What the exercise asks: Check each line of the entries for "occupancy" and report the ones that have it.

Material for this exercise:
____________________

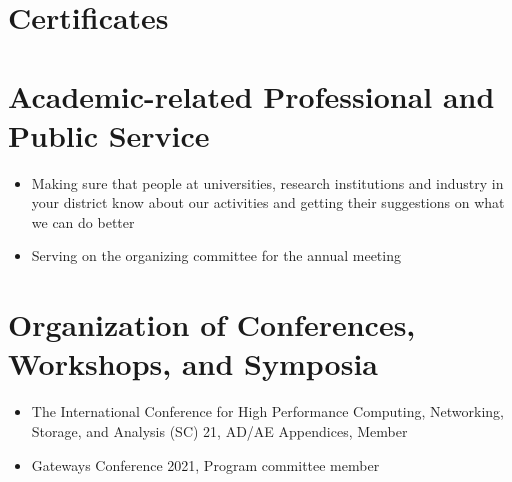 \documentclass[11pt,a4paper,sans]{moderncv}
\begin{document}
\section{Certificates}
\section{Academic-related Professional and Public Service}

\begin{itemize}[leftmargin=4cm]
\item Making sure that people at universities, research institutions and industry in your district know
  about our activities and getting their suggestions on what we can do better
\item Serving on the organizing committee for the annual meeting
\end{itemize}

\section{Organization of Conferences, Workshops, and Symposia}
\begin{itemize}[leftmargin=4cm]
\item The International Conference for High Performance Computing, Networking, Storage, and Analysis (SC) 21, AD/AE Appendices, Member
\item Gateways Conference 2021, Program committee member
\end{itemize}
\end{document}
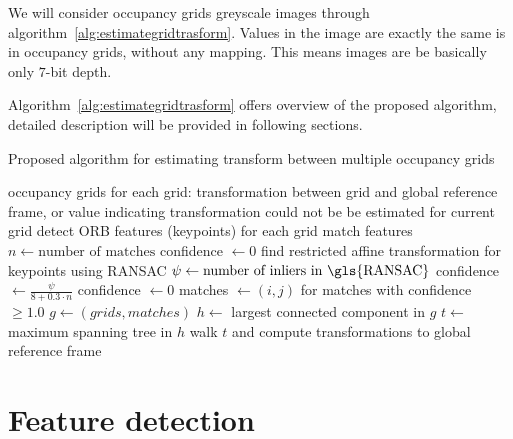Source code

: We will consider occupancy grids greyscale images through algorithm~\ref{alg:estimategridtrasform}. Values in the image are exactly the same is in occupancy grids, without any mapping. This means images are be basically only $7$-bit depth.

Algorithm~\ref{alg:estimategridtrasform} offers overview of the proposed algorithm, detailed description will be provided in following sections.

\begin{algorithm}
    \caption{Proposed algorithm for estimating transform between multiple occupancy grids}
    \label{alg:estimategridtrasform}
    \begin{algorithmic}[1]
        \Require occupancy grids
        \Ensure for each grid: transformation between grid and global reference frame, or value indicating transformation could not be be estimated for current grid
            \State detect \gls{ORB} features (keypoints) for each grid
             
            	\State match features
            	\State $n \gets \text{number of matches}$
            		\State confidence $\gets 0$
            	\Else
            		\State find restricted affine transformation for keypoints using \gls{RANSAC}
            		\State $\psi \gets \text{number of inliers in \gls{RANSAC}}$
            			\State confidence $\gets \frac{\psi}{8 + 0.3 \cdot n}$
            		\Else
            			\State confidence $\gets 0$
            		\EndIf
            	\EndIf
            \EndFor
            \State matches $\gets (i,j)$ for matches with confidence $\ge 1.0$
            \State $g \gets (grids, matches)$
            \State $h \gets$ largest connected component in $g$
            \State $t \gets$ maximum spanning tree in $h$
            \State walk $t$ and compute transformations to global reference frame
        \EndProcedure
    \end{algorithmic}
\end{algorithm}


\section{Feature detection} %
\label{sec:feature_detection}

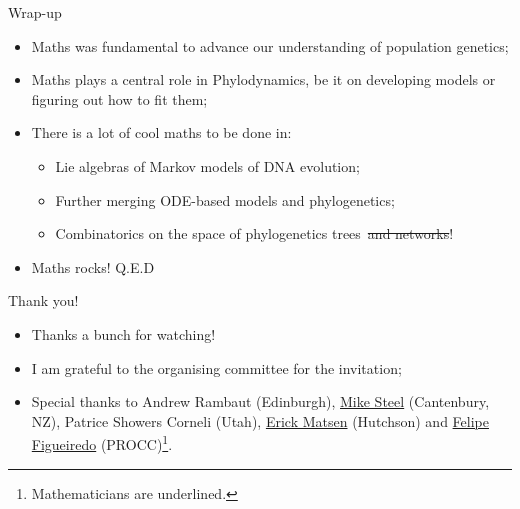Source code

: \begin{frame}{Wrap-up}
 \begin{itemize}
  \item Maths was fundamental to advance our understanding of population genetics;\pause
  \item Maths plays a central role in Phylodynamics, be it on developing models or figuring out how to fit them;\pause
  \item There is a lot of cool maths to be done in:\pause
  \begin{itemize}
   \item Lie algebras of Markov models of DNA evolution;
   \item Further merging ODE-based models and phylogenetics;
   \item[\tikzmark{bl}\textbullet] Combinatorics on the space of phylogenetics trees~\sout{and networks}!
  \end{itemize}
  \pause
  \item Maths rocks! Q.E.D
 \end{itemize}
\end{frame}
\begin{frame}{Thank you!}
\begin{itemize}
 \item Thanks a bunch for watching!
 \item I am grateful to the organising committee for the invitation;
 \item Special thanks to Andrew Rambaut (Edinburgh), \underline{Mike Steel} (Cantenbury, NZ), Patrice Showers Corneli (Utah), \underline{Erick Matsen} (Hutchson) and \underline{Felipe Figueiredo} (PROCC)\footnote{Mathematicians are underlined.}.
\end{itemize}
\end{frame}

____________________

Reply to the exercise:
: We will consider occupancy grids greyscale images through algorithm~\ref{alg:estimategridtrasform}. Values in the image are exactly the same is in occupancy grids, without any mapping. This means images are be basically only $7$-bit depth.
    \caption{Proposed algorithm for estimating transform between multiple occupancy grids}
        \Require occupancy grids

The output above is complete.